Where does the word "Review" appear in the data? Copy every line that holds it.
------------------------------
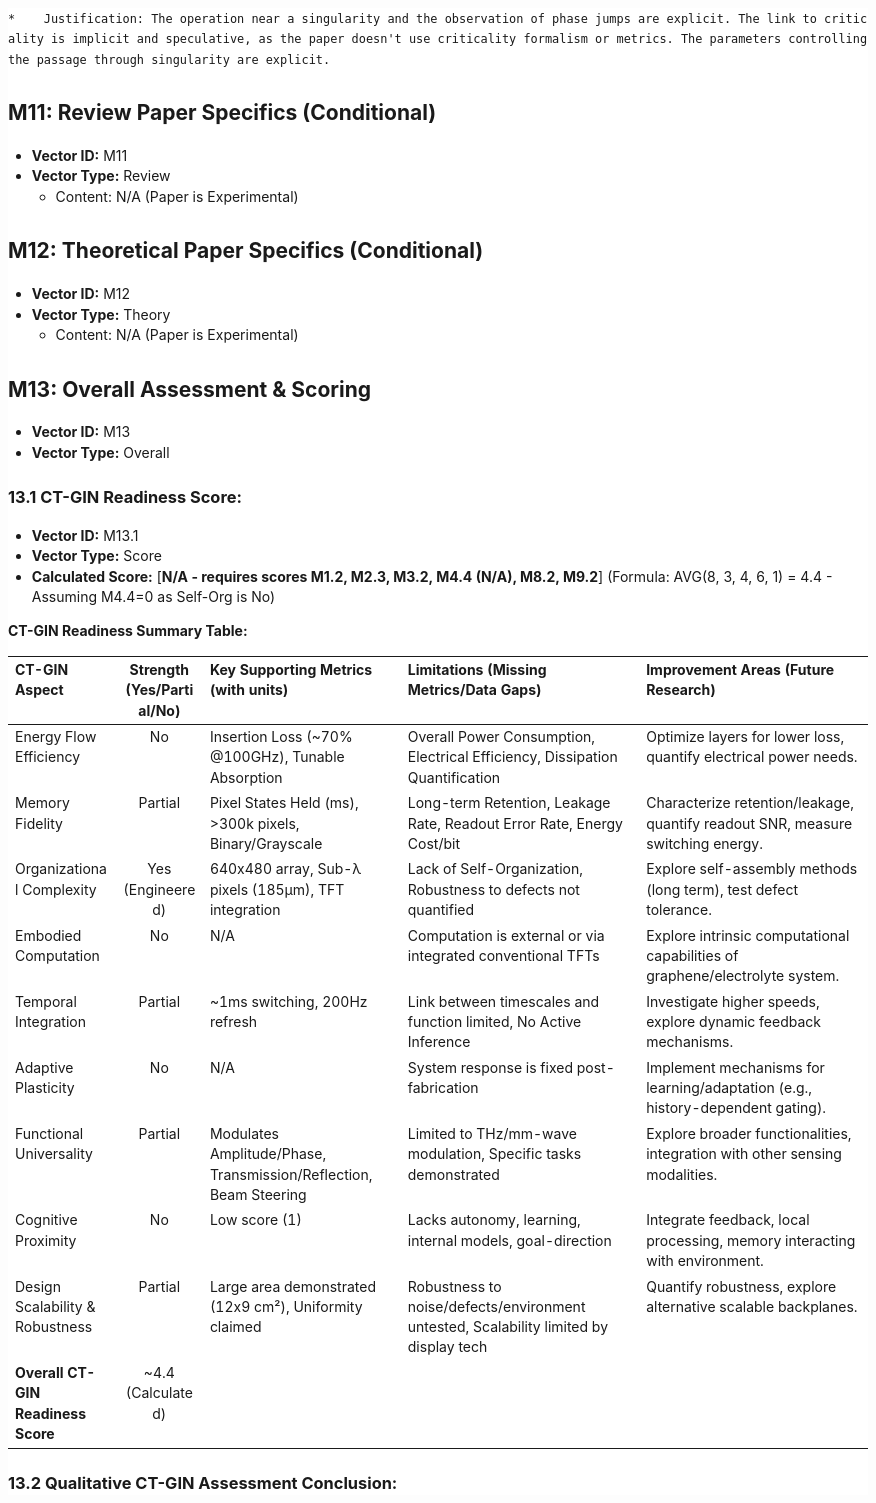     *    Justification: The operation near a singularity and the observation of phase jumps are explicit. The link to criticality is implicit and speculative, as the paper doesn't use criticality formalism or metrics. The parameters controlling the passage through singularity are explicit.

## M11: Review Paper Specifics (Conditional)

*   **Vector ID:** M11
*   **Vector Type:** Review
    * Content: N/A (Paper is Experimental)

## M12: Theoretical Paper Specifics (Conditional)

*   **Vector ID:** M12
*   **Vector Type:** Theory
    * Content: N/A (Paper is Experimental)

## M13: Overall Assessment & Scoring

*   **Vector ID:** M13
*   **Vector Type:** Overall

### **13.1 CT-GIN Readiness Score:**

*   **Vector ID:** M13.1
*   **Vector Type:** Score
*   **Calculated Score:** [__N/A - requires scores M1.2, M2.3, M3.2, M4.4 (N/A), M8.2, M9.2__] (Formula: AVG(8, 3, 4, 6, 1) = 4.4 - Assuming M4.4=0 as Self-Org is No)

**CT-GIN Readiness Summary Table:**

| CT-GIN Aspect                   | Strength (Yes/Partial/No) | Key Supporting Metrics (with units) | Limitations (Missing Metrics/Data Gaps)                                           | Improvement Areas (Future Research)                                          |
| :------------------------------ | :-----------------------: | :-----------------------------------| :------------------------------------------------------------------------------- | :---------------------------------------------------------------------------- |
| Energy Flow Efficiency          | No                        | Insertion Loss (~70% @100GHz), Tunable Absorption | Overall Power Consumption, Electrical Efficiency, Dissipation Quantification | Optimize layers for lower loss, quantify electrical power needs.                |
| Memory Fidelity                 | Partial                   | Pixel States Held (ms), >300k pixels, Binary/Grayscale | Long-term Retention, Leakage Rate, Readout Error Rate, Energy Cost/bit | Characterize retention/leakage, quantify readout SNR, measure switching energy. |
| Organizational Complexity       | Yes (Engineered)          | 640x480 array, Sub-λ pixels (185µm), TFT integration | Lack of Self-Organization, Robustness to defects not quantified             | Explore self-assembly methods (long term), test defect tolerance.           |
| Embodied Computation            | No                        | N/A                                  | Computation is external or via integrated conventional TFTs                     | Explore intrinsic computational capabilities of graphene/electrolyte system. |
| Temporal Integration            | Partial                   | ~1ms switching, 200Hz refresh         | Link between timescales and function limited, No Active Inference           | Investigate higher speeds, explore dynamic feedback mechanisms.               |
| Adaptive Plasticity             | No                        | N/A                                  | System response is fixed post-fabrication                                        | Implement mechanisms for learning/adaptation (e.g., history-dependent gating). |
| Functional Universality         | Partial                   | Modulates Amplitude/Phase, Transmission/Reflection, Beam Steering | Limited to THz/mm-wave modulation, Specific tasks demonstrated          | Explore broader functionalities, integration with other sensing modalities.   |
| Cognitive Proximity            | No                        | Low score (1)                         | Lacks autonomy, learning, internal models, goal-direction                   | Integrate feedback, local processing, memory interacting with environment.   |
| Design Scalability & Robustness | Partial                   | Large area demonstrated (12x9 cm²), Uniformity claimed | Robustness to noise/defects/environment untested, Scalability limited by display tech | Quantify robustness, explore alternative scalable backplanes.              |
| **Overall CT-GIN Readiness Score** |        ~4.4 (Calculated)          |   |   |      |


### **13.2 Qualitative CT-GIN Assessment Conclusion:**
------------------------------
- **RESPONSE BELOW**
## M11: Review Paper Specifics (Conditional)
*   **Vector Type:** Review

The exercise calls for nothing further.